◆ **Aim of the exercise**: Say how many lines of the records include the string "frictional". Nothing else belongs in the answer.

--- Exercise data ---

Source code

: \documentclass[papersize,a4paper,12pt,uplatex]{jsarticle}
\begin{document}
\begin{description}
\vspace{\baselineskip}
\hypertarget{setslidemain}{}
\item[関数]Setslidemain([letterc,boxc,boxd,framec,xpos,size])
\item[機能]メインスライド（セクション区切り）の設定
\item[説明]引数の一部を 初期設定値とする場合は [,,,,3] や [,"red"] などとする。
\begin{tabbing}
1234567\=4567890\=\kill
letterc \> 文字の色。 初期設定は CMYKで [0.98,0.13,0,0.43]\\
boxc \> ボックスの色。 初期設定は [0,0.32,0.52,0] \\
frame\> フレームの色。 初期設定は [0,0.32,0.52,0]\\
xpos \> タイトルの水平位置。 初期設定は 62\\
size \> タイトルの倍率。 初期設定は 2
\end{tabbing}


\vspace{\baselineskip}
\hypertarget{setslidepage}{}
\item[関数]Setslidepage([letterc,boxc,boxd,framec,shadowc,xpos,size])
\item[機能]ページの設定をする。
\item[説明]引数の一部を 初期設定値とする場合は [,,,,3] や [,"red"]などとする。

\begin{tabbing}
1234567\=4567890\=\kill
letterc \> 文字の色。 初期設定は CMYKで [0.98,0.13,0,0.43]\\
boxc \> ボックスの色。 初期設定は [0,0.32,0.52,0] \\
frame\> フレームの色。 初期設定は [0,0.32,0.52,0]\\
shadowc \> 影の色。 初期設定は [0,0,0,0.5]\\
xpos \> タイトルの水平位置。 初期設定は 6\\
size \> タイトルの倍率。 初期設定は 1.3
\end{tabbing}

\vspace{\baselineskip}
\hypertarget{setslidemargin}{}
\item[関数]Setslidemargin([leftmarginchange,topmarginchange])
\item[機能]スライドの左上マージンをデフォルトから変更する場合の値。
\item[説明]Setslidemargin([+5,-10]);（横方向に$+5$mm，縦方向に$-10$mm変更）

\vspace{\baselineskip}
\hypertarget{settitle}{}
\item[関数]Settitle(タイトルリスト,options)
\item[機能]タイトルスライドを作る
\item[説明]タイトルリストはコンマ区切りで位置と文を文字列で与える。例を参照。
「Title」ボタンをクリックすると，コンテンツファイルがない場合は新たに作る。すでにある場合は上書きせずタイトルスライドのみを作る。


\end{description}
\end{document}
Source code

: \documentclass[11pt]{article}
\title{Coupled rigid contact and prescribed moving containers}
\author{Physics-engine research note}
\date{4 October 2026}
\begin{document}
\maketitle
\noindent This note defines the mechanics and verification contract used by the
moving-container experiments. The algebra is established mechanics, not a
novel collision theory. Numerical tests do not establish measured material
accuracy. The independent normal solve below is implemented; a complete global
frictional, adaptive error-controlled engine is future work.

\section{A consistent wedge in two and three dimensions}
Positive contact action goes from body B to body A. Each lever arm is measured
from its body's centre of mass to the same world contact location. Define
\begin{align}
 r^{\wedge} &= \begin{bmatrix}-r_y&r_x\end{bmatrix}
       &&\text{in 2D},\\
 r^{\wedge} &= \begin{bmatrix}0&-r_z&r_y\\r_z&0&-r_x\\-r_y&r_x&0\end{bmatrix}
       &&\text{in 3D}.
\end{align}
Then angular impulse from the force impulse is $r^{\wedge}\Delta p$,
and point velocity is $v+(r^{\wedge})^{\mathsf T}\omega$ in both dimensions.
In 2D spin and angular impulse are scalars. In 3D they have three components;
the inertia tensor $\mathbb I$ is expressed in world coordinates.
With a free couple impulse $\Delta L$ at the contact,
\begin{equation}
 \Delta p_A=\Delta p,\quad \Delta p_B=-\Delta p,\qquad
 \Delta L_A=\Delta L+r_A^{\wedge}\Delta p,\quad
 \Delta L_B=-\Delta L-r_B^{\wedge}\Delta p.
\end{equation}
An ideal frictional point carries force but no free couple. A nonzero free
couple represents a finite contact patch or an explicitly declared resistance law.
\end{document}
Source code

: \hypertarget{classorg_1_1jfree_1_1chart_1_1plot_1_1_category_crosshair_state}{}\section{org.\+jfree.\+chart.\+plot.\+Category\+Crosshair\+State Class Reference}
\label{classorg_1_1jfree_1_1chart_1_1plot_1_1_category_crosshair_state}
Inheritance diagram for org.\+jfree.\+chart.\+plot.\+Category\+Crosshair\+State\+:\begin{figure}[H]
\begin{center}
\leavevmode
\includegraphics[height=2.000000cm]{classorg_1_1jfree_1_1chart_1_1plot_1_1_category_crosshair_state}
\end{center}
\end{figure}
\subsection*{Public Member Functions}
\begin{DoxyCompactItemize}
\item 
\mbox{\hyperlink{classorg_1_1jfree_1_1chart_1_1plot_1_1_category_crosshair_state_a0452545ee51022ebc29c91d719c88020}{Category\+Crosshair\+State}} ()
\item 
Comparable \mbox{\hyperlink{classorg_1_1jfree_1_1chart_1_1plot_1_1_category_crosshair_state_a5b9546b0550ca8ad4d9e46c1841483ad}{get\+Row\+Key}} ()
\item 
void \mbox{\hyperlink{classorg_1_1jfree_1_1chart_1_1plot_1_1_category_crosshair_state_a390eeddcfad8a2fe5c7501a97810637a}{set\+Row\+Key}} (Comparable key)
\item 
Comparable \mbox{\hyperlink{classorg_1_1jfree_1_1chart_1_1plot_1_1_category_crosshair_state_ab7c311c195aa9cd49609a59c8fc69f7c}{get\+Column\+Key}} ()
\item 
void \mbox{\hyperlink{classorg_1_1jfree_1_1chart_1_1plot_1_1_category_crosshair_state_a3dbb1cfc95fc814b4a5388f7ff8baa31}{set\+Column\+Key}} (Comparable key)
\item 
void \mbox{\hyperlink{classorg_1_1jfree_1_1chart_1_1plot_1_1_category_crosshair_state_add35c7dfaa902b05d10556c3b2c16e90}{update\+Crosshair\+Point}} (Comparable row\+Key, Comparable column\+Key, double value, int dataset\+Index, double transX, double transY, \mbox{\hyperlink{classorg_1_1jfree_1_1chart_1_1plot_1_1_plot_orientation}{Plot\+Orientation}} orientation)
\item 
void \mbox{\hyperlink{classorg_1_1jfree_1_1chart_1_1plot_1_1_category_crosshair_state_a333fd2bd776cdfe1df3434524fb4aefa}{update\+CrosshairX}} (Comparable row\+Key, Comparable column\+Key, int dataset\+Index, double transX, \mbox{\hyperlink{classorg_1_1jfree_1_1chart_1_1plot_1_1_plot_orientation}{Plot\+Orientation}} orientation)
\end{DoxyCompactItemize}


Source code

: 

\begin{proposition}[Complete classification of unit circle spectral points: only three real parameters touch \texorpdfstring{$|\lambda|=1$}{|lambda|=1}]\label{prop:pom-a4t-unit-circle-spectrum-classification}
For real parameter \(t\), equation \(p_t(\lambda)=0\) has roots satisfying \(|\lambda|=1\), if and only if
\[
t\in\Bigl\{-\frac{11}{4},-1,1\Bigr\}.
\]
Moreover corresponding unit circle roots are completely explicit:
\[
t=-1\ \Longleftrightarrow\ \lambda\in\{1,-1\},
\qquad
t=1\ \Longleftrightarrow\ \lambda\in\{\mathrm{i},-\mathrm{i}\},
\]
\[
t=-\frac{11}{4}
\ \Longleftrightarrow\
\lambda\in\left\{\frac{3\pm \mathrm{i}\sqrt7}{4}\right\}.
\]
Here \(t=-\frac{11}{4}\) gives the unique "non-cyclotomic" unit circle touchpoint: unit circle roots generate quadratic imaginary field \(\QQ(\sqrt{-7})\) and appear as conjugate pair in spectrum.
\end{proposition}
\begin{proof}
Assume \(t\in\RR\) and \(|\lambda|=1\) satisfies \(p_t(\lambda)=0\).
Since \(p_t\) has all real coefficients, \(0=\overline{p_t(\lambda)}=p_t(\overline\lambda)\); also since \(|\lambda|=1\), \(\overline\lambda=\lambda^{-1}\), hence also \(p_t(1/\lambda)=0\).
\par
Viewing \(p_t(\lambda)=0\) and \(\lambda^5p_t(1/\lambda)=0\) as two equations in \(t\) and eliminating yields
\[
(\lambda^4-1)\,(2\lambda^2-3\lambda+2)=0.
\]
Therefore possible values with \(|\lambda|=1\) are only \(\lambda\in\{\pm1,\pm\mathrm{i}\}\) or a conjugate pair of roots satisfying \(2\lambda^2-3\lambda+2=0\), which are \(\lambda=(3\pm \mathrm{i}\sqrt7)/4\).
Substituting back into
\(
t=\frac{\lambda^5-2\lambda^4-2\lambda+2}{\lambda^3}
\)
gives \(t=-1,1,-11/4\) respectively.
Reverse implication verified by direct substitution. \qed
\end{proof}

---

◆ **Output of the exercise**: 2